▸ **Directions for this task**
The answer should be each line of the records that contains the word "into"; please copy them all.

▸ **Dataset entries**

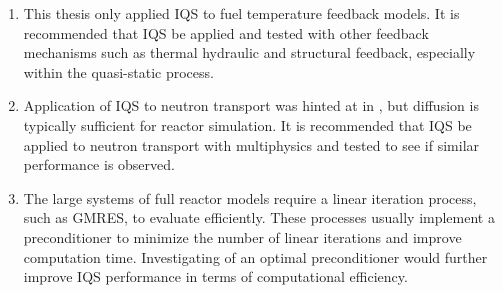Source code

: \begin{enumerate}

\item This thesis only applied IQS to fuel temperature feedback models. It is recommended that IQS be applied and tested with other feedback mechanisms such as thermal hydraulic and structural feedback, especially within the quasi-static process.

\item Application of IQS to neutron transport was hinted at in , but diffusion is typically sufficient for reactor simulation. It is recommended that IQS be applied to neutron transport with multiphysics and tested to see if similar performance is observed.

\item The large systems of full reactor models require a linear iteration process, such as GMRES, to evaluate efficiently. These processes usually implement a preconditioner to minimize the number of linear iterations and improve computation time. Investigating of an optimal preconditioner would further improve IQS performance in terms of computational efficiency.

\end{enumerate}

* * *

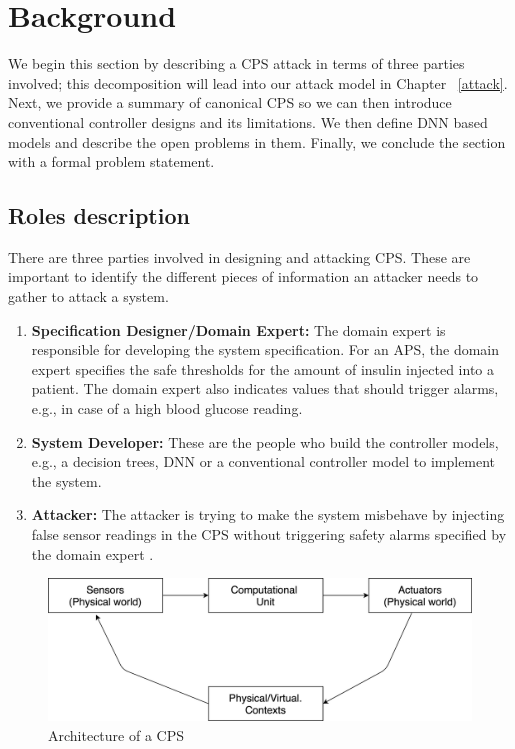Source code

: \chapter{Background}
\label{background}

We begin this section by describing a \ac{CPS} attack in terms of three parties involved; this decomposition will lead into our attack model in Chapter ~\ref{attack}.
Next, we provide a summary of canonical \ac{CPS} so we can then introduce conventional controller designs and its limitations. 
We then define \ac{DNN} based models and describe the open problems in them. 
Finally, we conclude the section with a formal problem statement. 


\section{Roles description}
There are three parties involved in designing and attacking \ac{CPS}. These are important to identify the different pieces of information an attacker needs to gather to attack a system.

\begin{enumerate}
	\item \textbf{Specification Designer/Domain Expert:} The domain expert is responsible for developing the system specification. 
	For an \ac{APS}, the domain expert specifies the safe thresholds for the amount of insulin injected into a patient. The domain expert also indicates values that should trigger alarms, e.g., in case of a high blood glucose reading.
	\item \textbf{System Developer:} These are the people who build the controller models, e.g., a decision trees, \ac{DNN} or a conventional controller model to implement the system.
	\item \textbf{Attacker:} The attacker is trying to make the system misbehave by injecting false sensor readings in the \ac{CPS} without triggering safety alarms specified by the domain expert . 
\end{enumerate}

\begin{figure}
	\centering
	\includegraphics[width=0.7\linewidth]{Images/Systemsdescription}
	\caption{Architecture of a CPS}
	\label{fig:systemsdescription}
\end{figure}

==

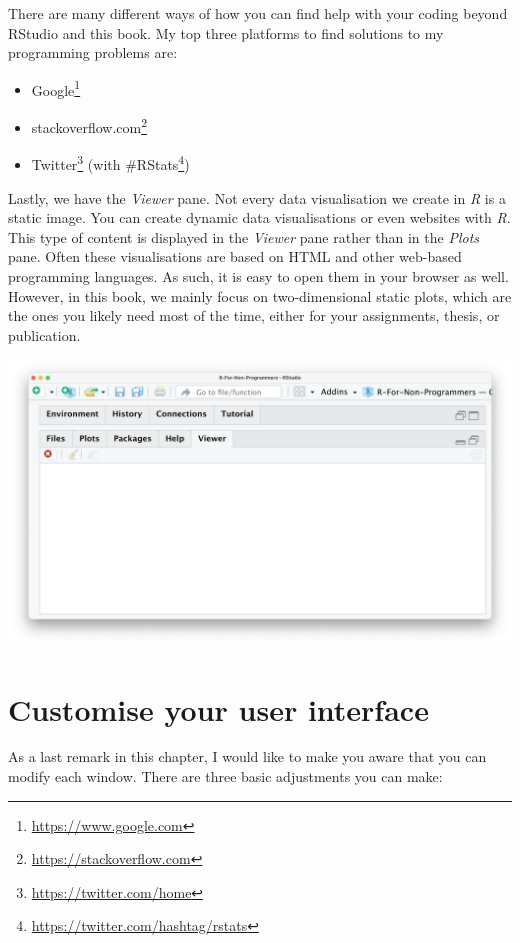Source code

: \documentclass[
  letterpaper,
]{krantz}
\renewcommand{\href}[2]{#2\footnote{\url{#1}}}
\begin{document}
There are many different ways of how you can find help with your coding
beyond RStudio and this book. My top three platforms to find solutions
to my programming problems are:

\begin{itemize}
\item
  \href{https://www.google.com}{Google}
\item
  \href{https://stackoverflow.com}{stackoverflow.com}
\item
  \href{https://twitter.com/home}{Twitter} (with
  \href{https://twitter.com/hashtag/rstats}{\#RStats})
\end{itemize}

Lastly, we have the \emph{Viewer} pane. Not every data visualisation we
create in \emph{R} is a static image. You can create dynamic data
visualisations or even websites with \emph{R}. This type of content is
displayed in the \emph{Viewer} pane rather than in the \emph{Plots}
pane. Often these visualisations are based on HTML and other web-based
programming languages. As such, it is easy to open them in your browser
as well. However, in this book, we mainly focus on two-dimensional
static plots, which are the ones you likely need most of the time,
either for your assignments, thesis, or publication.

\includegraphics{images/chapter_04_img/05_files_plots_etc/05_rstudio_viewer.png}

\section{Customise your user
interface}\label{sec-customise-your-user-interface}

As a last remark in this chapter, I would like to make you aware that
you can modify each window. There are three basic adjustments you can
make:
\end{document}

▸ **Your response**
We begin this section by describing a \ac{CPS} attack in terms of three parties involved; this decomposition will lead into our attack model in Chapter ~\ref{attack}.
	For an \ac{APS}, the domain expert specifies the safe thresholds for the amount of insulin injected into a patient. The domain expert also indicates values that should trigger alarms, e.g., in case of a high blood glucose reading.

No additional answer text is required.